Concerns about non-performing loans have led to a slight increase in corporate lending requirements, the European Central Bank’s latest survey shows. The ECB’s surveys are conducted regularly among banks in the euro area. The latest of which was released between June 10 and 28 among 153 credit institutions, which report their observations of the past quarter and expectations for the next.
According to the survey euro zone banks noted a small net tightening of their credit standards for loans to enterprises, asking for loans, due to NPL impact. In household lending, including house purchase credits, there is no such effect.

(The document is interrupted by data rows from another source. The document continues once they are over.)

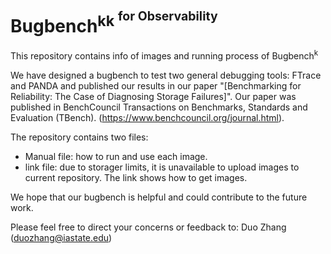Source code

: # Bugbench<sup>k</sub>k <sup>for Observability<sup>

This repository contains info of images and running process of Bugbench<sup>k</sub>

We have designed a bugbench to test two general debugging tools: FTrace and PANDA and published our results in our paper "[Benchmarking for Reliability: The Case of Diagnosing Storage Failures]". Our paper was published in BenchCouncil Transactions on Benchmarks, Standards and Evaluation (TBench). (https://www.benchcouncil.org/journal.html).

The repository contains two files:
- Manual file: how to run and use each image.
- link file: due to storager limits, it is unavailable to upload images to current repository. The link shows how to get images.

We hope that our bugbench is helpful and could contribute to the future work.

Please feel free to direct your concerns or feedback to: Duo Zhang (duozhang@iastate.edu)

Banks cited increased perceptions of risk, costs related to their capital position, access to market financing, and pressure related to supervisory or regulatory requirements as contributing to a small net tightening impact of NPL ratios on lending conditions in the first half of 2022. At the same time, costs related to balance sheet clean-up had a slight easing impact while banks’ risk tolerance and liquidity positions had a neutral impact on lending conditions.
In the second quarter of 2022, euro area banks reported a moderate net increase in the share of rejected formal and informal applications for consumer credit and other lending to households. This is consistent with the reported moderate net tightening in credit standards for consumer credit and other lending to households in the period.

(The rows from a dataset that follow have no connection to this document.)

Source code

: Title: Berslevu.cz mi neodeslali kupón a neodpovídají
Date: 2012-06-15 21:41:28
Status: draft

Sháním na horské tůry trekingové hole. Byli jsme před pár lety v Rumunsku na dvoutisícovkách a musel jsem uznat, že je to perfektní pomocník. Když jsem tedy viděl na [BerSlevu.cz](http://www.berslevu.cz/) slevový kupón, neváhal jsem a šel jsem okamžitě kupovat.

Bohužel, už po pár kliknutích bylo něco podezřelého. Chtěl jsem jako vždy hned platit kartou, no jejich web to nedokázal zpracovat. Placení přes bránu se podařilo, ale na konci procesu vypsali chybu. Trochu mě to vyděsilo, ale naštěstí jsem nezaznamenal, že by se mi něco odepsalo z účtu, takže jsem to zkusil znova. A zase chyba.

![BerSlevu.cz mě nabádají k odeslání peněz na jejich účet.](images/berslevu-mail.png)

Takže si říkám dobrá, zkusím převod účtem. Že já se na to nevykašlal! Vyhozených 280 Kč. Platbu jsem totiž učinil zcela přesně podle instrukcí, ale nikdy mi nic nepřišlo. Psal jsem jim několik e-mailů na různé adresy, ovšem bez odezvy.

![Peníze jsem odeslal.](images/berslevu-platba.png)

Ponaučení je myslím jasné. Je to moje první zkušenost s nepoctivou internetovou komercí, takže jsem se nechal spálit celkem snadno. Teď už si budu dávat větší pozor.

According to the survey credit standards for businesses and households are tightening and uncertainty remains high. Loan demand continued to be driven by firms’ financing needs for working capital. Banks’ cost of funds and balance sheet constraints had a tightening impact on credit standards for loans to firms.

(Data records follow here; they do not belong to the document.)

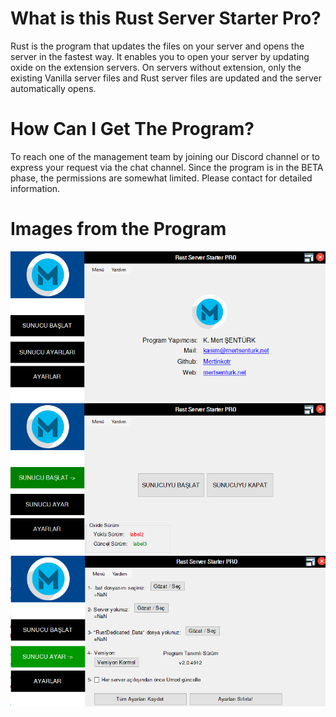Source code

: # What is this Rust Server Starter Pro?
Rust is the program that updates the files on your server and opens the server in the fastest way. It enables you to open your server by updating oxide on the extension servers. On servers without extension, only the existing Vanilla server files and Rust server files are updated and the server automatically opens.

# How Can I Get The Program?
To reach one of the management team by joining our Discord channel or to express your request via the chat channel. Since the program is in the BETA phase, the permissions are somewhat limited. Please contact for detailed information.

# Images from the Program
![enter image description here](https://github.com/mertinkotr/rust-server-starter-pro/blob/main/mainform.png)
![enter image description here](https://github.com/mertinkotr/rust-server-starter-pro/blob/main/start-menu.png)
![enter image description here](https://github.com/mertinkotr/rust-server-starter-pro/blob/main/server-settings.png)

A few days ago the ECB increased the key interest rate by 0.5 percentage points, to 0% for overnight deposits of commercial banks at the Central Bank. The interest rate on refinancing operations rose by the same step to 0.5%, and for credit facilities – to 0.75%. ECB gives signals for a continued increase in the interest rates, as the Central bank has already announced that they will take measures until the 2% inflation target is reached.